Governo Sartori levou surra na Assembleia – e a culpa não é da oposição

Igor Natusch
1 de fevereiro de 2018
PORTO ALEGRE, RS, BRASIL 31.01.2018: Acompanhado por integrantes do Secretariado, o governador José Ivo Sartori fez um pronunciamento a imprensa, nesta quarta-feira (31), no Palácio Piratini, logo após o encerramento da sessão extraordinária da Assembleia Legislativa. Foto: Dani Barcellos/Palácio Piratini

Que a convocação extraordinária da Assembleia Legislativa do Rio Grande do Sul foi um fiasco, quase ninguém poderá negar. A ideia do governo de José Ivo Sartori era votar o regime de recuperação fiscal acordado com o governo federal, defendido como vital para tirar o Estado do atoleiro, e incluir no pacote o fim da necessidade de plebiscito para autorizar privatização de CEEE, CRM e Sulgás. Mas não se chegou nem perto disso: após três sessões, os projetos não foram sequer apreciados, que dirá postos em votação. E a tarefa da oposição, que parecia um tanto complexa antes da primeira sessão, acabou sendo facilitada por uma base governista desunida e desorganizada – chegando ao cúmulo de perder todo o trabalho da primeira sessão porque um parlamentar foi ao banheiro, uma trapalhada que eliminou o quórum necessário para dar prosseguimento.

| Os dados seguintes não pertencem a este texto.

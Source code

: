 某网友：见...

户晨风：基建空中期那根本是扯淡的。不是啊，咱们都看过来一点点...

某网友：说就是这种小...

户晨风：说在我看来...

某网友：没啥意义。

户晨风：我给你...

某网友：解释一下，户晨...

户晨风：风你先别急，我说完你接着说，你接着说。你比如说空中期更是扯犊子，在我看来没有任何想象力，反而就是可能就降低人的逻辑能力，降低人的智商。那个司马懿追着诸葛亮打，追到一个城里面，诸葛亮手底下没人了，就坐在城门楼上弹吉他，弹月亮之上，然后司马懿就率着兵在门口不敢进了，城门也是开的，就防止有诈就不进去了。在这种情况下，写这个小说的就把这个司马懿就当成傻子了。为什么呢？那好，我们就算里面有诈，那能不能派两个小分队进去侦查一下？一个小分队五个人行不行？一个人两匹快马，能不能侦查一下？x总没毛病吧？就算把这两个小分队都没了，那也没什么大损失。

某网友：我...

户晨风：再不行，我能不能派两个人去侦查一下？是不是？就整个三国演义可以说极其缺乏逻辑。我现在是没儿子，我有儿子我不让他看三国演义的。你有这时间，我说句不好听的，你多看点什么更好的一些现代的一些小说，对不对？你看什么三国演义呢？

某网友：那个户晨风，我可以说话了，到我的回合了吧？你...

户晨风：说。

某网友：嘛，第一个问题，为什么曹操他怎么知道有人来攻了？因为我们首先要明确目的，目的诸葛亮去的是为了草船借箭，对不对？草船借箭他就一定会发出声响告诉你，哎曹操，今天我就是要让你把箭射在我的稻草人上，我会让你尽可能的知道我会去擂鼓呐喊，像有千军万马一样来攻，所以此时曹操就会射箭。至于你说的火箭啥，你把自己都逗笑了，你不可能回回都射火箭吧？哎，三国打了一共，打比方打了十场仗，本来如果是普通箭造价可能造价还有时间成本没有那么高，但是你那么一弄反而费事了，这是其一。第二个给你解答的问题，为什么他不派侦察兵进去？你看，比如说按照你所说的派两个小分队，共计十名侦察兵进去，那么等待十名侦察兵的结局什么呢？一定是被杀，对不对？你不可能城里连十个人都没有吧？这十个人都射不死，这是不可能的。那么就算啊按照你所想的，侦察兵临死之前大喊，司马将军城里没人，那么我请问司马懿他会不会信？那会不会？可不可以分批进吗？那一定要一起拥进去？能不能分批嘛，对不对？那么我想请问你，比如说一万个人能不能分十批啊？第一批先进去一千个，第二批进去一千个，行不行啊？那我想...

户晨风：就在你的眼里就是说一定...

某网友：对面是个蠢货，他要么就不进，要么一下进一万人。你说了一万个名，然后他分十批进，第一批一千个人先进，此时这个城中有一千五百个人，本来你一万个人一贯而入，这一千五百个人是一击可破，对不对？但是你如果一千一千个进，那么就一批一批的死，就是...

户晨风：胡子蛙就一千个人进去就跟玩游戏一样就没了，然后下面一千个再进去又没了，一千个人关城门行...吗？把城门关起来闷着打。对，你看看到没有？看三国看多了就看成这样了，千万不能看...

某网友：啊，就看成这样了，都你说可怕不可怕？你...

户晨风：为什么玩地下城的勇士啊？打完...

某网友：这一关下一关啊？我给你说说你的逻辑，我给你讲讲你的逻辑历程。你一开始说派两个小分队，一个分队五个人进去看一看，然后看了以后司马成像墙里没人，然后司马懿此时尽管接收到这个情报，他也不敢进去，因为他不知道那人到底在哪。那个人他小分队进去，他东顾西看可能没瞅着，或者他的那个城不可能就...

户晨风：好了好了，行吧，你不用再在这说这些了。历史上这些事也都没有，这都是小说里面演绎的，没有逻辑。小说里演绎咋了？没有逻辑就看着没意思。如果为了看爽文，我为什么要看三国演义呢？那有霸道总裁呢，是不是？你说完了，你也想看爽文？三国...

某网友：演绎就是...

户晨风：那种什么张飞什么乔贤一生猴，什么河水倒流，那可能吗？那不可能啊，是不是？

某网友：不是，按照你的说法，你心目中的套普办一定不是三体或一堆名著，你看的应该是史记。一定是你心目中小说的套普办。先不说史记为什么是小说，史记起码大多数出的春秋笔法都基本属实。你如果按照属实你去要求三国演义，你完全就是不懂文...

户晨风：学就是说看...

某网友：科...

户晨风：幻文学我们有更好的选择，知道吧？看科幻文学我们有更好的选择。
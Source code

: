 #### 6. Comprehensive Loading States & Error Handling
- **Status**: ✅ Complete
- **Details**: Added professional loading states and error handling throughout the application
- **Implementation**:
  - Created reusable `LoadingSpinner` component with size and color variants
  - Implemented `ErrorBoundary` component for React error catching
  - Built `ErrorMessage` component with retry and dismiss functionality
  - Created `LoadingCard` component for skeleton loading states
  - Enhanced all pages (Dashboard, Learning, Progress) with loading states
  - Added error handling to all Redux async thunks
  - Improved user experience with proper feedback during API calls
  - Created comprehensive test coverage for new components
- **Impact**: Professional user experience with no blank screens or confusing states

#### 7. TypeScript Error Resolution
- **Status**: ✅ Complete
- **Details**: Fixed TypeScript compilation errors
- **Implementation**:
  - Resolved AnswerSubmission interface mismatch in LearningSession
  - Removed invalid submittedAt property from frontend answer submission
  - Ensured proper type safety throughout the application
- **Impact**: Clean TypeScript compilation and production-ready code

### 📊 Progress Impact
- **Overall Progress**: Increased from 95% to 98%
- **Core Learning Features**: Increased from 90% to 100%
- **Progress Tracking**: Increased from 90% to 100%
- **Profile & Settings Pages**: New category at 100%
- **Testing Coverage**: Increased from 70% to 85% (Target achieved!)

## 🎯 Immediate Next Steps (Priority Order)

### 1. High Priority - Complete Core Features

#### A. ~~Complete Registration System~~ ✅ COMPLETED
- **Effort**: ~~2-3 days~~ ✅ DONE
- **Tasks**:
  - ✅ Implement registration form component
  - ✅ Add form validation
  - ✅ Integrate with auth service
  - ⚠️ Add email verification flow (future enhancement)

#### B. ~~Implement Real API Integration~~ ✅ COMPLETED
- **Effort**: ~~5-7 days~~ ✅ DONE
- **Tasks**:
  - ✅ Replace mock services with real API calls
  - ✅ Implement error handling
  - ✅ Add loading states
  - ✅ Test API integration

Compreende-se, claro, que o governador estivesse irritado com a situação na coletiva que deu logo após ter o fracasso consumado na Assembleia. Mais difícil, porém, é concordar com o foco de sua revolta, totalmente direcionado à oposição. “A manobra não foi contra nosso governo, foi contra o Rio Grande do Sul”, reclamou. A oposição, segundo ele, é “radical”, e a população não suporta mais “essa pequenez e essas traquinagens políticas” vindas de quem “causou parte da crise”. “Esses setores políticos vão ser responsabilizados se o atraso nos salários aumentar”, ameaçou Sartori.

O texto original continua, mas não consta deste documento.